In the material below, the lines containing the word "ending" are required; copy each of them.

※ ※ ※

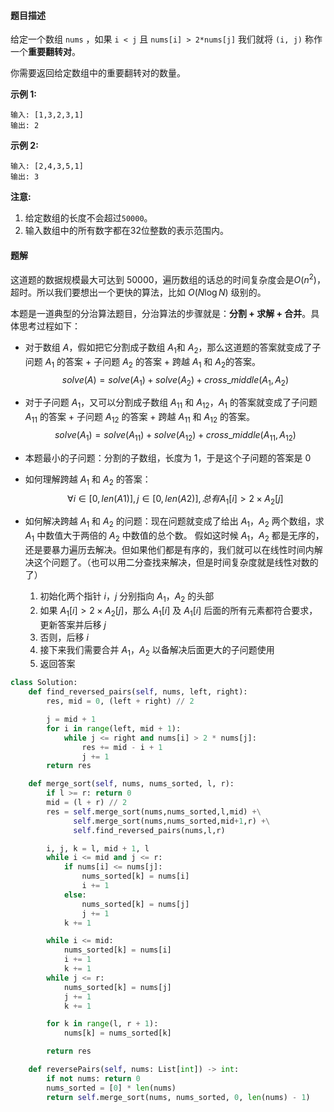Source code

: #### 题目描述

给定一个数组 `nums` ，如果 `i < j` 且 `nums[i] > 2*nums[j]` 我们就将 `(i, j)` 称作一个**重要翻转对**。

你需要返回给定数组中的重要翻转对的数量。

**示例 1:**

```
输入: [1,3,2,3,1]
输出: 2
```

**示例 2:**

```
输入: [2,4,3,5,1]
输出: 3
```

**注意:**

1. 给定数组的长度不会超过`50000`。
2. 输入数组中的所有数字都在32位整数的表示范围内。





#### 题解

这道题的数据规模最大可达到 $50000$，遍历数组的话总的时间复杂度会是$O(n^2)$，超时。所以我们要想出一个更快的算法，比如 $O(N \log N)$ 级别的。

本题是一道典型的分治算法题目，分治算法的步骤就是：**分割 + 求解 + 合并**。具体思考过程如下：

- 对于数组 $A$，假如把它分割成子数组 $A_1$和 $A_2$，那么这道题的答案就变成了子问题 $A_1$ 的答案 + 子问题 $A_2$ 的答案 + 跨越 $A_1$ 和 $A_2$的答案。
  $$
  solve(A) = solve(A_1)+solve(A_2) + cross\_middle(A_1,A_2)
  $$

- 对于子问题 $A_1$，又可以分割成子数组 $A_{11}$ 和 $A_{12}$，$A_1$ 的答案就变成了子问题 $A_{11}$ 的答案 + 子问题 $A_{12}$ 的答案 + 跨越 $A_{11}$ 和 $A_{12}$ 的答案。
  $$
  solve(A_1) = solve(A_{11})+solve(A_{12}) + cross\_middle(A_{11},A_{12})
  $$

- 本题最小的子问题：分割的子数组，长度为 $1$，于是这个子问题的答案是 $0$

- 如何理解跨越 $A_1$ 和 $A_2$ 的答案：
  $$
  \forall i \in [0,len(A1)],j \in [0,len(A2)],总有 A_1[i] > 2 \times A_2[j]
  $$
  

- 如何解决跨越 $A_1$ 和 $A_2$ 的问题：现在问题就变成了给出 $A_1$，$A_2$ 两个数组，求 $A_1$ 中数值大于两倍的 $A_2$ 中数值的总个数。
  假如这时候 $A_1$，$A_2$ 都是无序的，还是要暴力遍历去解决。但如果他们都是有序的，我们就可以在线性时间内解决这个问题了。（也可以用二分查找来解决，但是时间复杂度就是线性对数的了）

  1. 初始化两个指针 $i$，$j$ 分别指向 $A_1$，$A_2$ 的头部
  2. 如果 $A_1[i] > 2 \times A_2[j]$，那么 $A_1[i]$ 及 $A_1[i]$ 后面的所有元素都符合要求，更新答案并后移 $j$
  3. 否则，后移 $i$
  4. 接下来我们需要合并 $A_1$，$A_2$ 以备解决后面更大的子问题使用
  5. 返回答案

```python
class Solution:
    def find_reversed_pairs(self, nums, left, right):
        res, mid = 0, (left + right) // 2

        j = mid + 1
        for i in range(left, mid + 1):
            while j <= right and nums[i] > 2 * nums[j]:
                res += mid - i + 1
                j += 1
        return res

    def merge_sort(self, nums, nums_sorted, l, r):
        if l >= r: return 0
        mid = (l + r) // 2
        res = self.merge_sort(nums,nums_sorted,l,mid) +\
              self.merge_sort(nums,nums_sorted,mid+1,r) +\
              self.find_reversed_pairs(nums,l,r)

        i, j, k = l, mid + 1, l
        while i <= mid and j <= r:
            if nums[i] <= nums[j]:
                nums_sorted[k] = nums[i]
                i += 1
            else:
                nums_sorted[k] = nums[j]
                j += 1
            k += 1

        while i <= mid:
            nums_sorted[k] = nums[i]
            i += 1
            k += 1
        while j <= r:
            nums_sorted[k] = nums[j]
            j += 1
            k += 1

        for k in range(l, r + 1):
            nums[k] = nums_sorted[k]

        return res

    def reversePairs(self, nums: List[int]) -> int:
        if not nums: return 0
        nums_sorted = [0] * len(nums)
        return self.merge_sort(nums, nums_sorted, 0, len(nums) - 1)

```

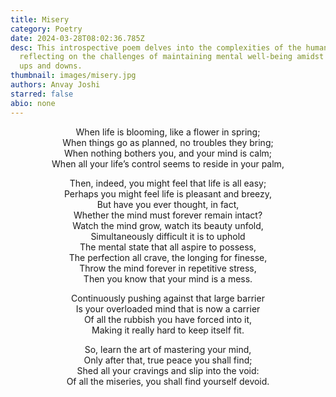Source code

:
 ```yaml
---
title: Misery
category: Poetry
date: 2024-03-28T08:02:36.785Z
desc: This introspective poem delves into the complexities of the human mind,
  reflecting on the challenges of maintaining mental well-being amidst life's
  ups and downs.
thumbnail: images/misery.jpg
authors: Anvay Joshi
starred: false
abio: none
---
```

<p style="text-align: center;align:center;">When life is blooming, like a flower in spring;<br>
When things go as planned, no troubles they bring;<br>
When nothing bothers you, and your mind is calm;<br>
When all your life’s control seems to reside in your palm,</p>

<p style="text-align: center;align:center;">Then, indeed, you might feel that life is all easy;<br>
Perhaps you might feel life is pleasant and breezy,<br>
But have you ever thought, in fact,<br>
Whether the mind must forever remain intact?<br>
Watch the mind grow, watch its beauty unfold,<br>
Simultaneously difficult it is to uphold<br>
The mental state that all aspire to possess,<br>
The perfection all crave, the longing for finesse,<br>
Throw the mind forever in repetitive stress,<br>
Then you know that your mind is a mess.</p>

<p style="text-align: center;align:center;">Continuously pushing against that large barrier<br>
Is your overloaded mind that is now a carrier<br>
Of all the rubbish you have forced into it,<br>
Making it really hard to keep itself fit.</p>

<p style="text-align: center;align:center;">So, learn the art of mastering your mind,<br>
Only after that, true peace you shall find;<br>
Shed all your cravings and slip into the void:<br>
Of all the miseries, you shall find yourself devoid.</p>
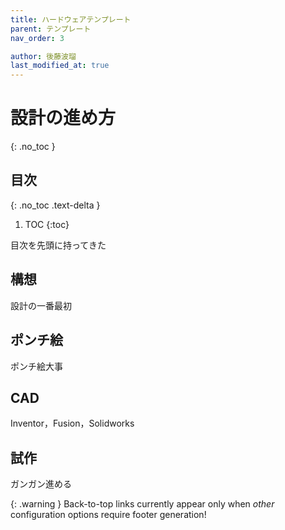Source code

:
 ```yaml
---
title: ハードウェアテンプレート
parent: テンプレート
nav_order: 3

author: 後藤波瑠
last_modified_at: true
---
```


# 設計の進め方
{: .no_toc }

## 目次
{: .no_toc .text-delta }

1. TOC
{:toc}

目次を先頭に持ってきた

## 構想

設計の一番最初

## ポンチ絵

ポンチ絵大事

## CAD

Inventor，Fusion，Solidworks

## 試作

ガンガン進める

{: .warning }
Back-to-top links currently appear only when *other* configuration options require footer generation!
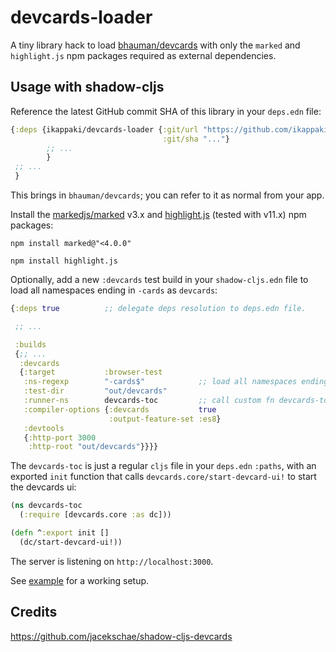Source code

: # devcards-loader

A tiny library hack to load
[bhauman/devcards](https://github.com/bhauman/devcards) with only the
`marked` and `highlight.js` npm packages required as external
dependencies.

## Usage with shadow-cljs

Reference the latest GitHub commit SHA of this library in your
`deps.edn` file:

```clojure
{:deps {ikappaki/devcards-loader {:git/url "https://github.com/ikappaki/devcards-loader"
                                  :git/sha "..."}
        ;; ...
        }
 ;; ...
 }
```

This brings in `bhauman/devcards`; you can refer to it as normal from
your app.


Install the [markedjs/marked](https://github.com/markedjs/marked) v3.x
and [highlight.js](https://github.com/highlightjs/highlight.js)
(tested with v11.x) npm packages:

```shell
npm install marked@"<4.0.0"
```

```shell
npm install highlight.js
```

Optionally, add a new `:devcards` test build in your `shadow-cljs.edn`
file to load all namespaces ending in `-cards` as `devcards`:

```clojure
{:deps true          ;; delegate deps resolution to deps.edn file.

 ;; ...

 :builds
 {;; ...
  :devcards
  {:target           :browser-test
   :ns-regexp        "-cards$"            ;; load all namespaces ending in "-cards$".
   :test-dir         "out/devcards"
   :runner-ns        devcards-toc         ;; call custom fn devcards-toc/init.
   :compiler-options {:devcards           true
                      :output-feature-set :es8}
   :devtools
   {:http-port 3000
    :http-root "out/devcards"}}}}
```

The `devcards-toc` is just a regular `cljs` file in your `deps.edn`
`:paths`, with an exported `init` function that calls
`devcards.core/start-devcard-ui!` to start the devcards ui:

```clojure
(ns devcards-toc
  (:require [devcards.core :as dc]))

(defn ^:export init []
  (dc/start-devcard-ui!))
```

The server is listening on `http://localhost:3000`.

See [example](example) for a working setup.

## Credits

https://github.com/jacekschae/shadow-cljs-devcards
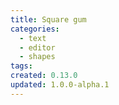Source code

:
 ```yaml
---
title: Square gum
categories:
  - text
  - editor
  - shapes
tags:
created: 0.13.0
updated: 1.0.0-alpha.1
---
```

※ ※ ※

§ **Answer box**:
file to load all namespaces ending in `-cards` as `devcards`:
   :ns-regexp        "-cards$"            ;; load all namespaces ending in "-cards$".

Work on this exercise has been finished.